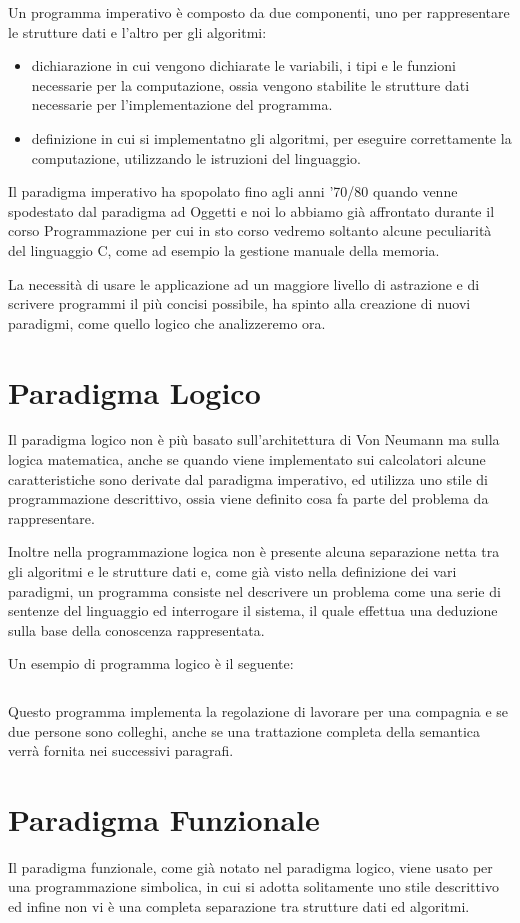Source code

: \documentclass[a4paper]{book}
\begin{document}
Un programma imperativo è composto da due componenti, uno per rappresentare le strutture dati e l'altro per gli algoritmi:
\begin{itemize}
\item dichiarazione in cui vengono dichiarate le variabili, i tipi e le funzioni necessarie per la computazione,
      ossia vengono stabilite le strutture dati necessarie per l'implementazione del programma.
\item definizione in cui si implementatno gli algoritmi, per eseguire correttamente la computazione, utilizzando le istruzioni del linguaggio.
\end{itemize}
Il paradigma imperativo ha spopolato fino agli anni '70/80 quando venne spodestato dal paradigma ad Oggetti e noi lo abbiamo già
affrontato durante il corso Programmazione per cui in sto corso vedremo soltanto alcune peculiarità del linguaggio C,
come ad esempio la gestione manuale della memoria.

La necessità di usare le applicazione ad un maggiore livello di astrazione e di scrivere programmi il più concisi possibile, ha spinto
alla creazione di nuovi paradigmi, come quello logico che analizzeremo ora.

\section{Paradigma Logico}
Il paradigma logico non è più basato sull'architettura di Von Neumann ma sulla logica matematica, anche se quando viene implementato sui
calcolatori alcune caratteristiche sono derivate dal paradigma imperativo, ed utilizza uno stile di programmazione descrittivo,
ossia viene definito cosa fa parte del problema da rappresentare.

Inoltre nella programmazione logica non è presente alcuna separazione netta tra gli algoritmi e le strutture dati e, come già
visto nella definizione dei vari paradigmi, un programma consiste nel descrivere un problema come una serie di sentenze del linguaggio
ed interrogare il sistema, il quale effettua una deduzione sulla base della conoscenza rappresentata.

Un esempio di programma logico è il seguente:
\inputminted{prolog}{esempi/employees.pl}
Questo programma implementa la regolazione di lavorare per una compagnia e se due persone sono colleghi, anche se una trattazione
completa della semantica verrà fornita nei successivi paragrafi.
\section{Paradigma Funzionale}
Il paradigma funzionale, come già notato nel paradigma logico, viene usato per una programmazione simbolica,
in cui si adotta solitamente uno stile descrittivo ed infine non vi è una completa separazione tra strutture dati ed algoritmi.
\end{document}
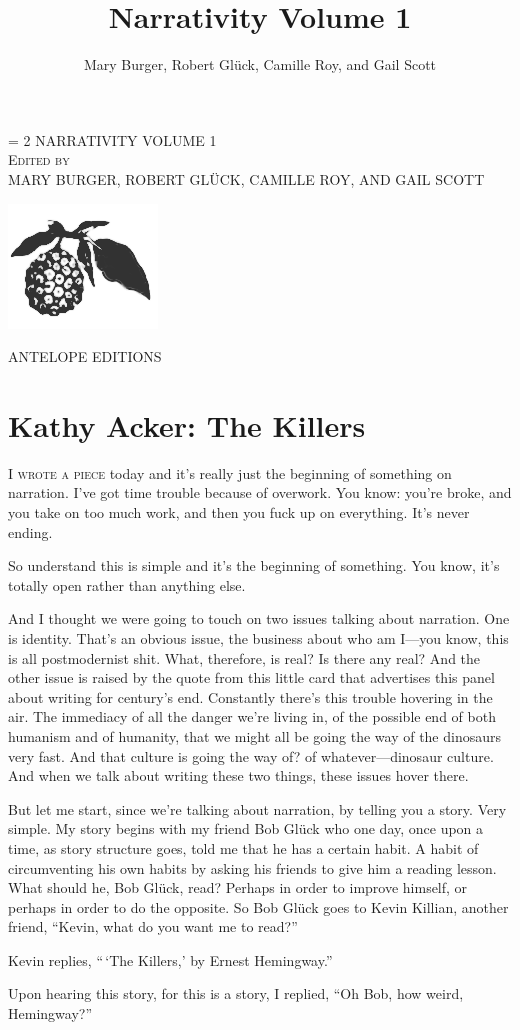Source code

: \documentclass[
]{memoir}
\title{Narrativity Volume 1}
\author{Mary Burger, Robert Glück, Camille Roy, and Gail Scott}
\date{}
\newlength{\drop}%
\newcommand*{\titleWH}{\begingroup%
\drop = 2\baselineskip
\centering
\vspace*{\drop}
\settowidth{\unitlength}{\Huge\uppercase{Narrativity Volume 1}}
\vspace*{\baselineskip}
{\Huge\color{red} \uppercase{Narrativity Volume 1}}\\[\drop]
{\Large\scshape Edited by}\\[\drop]
{\Large\uppercase{Mary Burger, Robert Glück, Camille Roy, and Gail Scott}}\\[\baselineskip]
\vspace*{\drop}
\begin{center} \includegraphics{images/pandanus.png} \end{center}
\vspace*{\drop}
{\Large ANTELOPE EDITIONS}\\
{\scshape \the\year{}}\par
\vspace*{\drop}
\endgroup}
\begin{document}
\titleWH


\frontmatter


\setcounter{tocdepth}{0}
\tableofcontents



\mainmatter

\hypertarget{kathy-acker-the-killers}{%
\chapter{Kathy Acker: The Killers}\label{kathy-acker-the-killers}}

\lettrine[lines=3, findent=0em, nindent=0.1em, lhang=0]{I}{ wrote a piece}
today and it's really just the beginning of something on narration. I've
got time trouble because of overwork. You know: you're broke, and you
take on too much work, and then you fuck up on everything. It's never
ending.

So understand this is simple and it's the beginning of something. You
know, it's totally open rather than anything else.

And I thought we were going to touch on two issues talking about
narration. One is identity. That's an obvious issue, the business about
who am I---you know, this is all postmodernist shit. What, therefore, is
real? Is there any real? And the other issue is raised by the quote from
this little card that advertises this panel about writing for century's
end. Constantly there's this trouble hovering in the air. The immediacy
of all the danger we're living in, of the possible end of both humanism
and of humanity, that we might all be going the way of the dinosaurs
very fast. And that culture is going the way of? of whatever---dinosaur
culture. And when we talk about writing these two things, these issues
hover there.

But let me start, since we're talking about narration, by telling you a
story. Very simple. My story begins with my friend Bob Glück who one
day, once upon a time, as story structure goes, told me that he has a
certain habit. A habit of circumventing his own habits by asking his
friends to give him a reading lesson. What should he, Bob Glück, read?
Perhaps in order to improve himself, or perhaps in order to do the
opposite. So Bob Glück goes to Kevin Killian, another friend, ``Kevin,
what do you want me to read?''

Kevin replies, ``\,`The Killers,' by Ernest Hemingway.''

Upon hearing this story, for this is a story, I replied, ``Oh Bob, how
weird, Hemingway?''
\end{document}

--

The answer must be every line of the entries that includes the word "rappresentare".

Un programma imperativo è composto da due componenti, uno per rappresentare le strutture dati e l'altro per gli algoritmi:
ossia viene definito cosa fa parte del problema da rappresentare.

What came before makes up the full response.